In Istanbul on Wednesday, Unai Emery delivered on a promise he made three-and-a-half years earlier: Aston Villa would win trophies. Captain John McGinn lifted the Europa League after a commanding 3-0 victory over Freiburg, ending the club's 42-year wait for a major trophy and writing a new chapter in Villa's storied European history.
The significance of this moment extended beyond the pitch. Nine members of Villa's 1982 European Cup-winning team attended Besiktas Park, including captain Dennis Mortimer and goalscorer Peter Withe, to witness their club claim silverware again. This wasn't mere nostalgia—it was a tangible bridge between eras, connecting a generation that had tasted European glory to one hungry to reclaim it. For supporters who had waited since Ian Taylor's goal in the 1996 League Cup final, the drought was finally over.

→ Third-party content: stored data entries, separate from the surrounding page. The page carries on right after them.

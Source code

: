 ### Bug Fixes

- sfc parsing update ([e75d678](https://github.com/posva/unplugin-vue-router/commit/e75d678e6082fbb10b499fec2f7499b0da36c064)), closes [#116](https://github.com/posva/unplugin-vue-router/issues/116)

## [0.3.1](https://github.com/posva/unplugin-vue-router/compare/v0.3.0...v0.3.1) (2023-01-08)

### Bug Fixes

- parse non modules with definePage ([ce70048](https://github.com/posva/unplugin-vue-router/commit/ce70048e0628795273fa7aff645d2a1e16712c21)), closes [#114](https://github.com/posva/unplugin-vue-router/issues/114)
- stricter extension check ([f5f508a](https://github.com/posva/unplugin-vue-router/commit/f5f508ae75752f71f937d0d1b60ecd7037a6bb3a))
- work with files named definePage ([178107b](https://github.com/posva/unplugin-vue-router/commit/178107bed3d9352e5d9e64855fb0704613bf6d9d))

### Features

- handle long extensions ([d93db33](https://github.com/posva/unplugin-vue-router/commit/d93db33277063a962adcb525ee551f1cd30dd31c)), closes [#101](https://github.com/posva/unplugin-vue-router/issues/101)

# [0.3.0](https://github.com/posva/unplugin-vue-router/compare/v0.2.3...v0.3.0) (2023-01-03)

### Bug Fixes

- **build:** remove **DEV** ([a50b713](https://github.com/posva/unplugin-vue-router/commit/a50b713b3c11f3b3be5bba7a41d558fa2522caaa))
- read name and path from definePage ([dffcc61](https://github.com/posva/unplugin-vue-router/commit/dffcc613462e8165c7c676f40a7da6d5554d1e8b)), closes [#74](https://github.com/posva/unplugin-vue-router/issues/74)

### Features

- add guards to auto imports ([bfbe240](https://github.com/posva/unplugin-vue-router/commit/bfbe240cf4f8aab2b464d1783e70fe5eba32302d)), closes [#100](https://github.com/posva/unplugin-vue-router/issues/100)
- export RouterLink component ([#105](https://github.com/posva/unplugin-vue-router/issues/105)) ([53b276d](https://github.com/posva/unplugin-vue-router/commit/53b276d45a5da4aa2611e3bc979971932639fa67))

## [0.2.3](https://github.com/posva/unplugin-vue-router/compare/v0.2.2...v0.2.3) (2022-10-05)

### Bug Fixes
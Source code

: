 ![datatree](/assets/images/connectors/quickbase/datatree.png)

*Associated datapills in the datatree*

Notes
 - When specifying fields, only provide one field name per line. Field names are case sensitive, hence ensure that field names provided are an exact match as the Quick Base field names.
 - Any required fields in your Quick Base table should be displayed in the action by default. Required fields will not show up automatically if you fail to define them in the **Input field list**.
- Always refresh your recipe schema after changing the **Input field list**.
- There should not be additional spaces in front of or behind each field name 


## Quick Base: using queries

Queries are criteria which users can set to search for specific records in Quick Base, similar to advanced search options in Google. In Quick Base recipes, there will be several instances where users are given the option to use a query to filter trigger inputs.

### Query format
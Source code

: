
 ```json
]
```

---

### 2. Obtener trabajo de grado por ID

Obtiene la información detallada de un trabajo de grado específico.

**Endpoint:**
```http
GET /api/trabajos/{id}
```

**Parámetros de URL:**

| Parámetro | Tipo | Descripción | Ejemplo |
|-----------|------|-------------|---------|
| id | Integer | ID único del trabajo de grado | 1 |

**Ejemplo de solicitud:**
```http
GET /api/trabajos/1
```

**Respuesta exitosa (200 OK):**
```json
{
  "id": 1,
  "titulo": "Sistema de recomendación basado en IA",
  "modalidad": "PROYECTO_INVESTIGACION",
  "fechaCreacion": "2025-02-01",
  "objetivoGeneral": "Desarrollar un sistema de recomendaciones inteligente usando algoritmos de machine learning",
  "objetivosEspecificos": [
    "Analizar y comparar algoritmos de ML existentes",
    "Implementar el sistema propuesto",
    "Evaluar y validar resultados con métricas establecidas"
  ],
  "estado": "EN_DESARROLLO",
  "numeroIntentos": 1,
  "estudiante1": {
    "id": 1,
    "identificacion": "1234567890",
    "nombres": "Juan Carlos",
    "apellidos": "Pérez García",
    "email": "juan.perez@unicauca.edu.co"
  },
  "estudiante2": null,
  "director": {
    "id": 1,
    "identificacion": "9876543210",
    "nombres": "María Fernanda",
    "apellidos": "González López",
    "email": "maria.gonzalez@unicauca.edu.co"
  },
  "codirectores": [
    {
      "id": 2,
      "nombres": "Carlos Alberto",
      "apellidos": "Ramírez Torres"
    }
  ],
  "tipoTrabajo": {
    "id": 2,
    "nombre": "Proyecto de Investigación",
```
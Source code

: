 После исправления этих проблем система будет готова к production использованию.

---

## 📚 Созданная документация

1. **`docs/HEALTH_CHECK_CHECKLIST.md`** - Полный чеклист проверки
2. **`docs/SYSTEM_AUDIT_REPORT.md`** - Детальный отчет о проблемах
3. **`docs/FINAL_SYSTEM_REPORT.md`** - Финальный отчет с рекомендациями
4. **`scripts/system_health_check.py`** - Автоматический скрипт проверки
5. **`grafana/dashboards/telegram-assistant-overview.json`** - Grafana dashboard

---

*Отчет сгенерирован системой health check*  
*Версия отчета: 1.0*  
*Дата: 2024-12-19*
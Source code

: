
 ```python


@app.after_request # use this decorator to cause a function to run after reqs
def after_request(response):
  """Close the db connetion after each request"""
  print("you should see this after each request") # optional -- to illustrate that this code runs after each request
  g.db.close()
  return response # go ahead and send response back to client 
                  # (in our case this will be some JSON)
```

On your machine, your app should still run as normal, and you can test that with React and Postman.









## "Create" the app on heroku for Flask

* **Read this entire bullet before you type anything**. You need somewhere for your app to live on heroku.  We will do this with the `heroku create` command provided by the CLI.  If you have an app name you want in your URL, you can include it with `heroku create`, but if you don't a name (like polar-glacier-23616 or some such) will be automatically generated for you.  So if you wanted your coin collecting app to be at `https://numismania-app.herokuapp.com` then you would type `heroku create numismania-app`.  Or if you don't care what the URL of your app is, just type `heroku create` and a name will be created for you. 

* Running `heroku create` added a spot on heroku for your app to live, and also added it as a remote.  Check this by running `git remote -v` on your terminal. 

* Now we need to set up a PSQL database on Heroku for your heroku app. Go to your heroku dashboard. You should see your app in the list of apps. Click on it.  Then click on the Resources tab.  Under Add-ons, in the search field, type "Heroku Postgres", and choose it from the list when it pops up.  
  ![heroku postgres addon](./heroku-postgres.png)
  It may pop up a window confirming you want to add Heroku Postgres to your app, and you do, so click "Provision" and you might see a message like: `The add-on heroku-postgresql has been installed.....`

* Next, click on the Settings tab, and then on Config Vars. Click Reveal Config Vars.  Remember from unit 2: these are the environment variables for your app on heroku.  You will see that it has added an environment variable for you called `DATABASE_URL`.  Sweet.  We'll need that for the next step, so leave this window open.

Villa's attacking performance was clinical and assured. Youri Tielemans opened the scoring with a spectacular volley from a short corner routine, setting the platform for what would become a dominant display. Emi Buendia's curled finish into the top corner put one hand firmly on the trophy, and Morgan Rogers sealed victory with a third goal that sent substitutes celebrating on the pitch and Emery himself jumping on the touchline with clenched fists. The opposition never threatened goalkeeper Emi Martinez, whose right ring finger was taped and treated pre-match in a moment that briefly evoked memories of Nigel Spink's injury-time entrance in 1982.
By halftime, the outcome felt certain, and the 20,000 Villa supporters who had traveled to Turkey—double the official allocation of 10,758 tickets—had already begun celebrating in the bars and cafés around Istanbul's Taksim Square. Even Prince William watched from the stadium, filming the trophy lift on his phone as Emery was hoisted onto Martinez's shoulders.
This victory represents far more than a single night of triumph. Emery, brought from Villarreal for £5.2 million in 2022, has now won five Europa League titles—a competition record. He arrived at a club just three points above the Premier League's relegation zone and has since transformed it into a consistent European competitor, securing Champions League qualification for next season after a 4-2 win over Liverpool assured a top-five finish. This is an extraordinary achievement given the financial constraints Villa operates under, forced to sell talent annually to comply with Profit and Sustainability rules.
Rogers, speaking after the match, captured the weight of the moment simply: "We'll go down in history." The young England international, signed from Middlesbrough for £16 million little over two years ago, becomes a Europa League winner at an age when most players are still developing their careers. His future may be uncertain—a strong World Cup could tempt bigger clubs—but he leaves a far stronger institution than the one he joined, Villa now positioned among Europe's elite.
A trophy parade was scheduled for Birmingham on Thursday afternoon. Emery, dismissing suggestions that he is a European king, remains clear-eyed about the work ahead. "After 1982 the club won the European Cup," he reflected. "It was something they were missing—the supporters wanted a trophy. Achieving this one is making us so, so happy but we are not going to stop."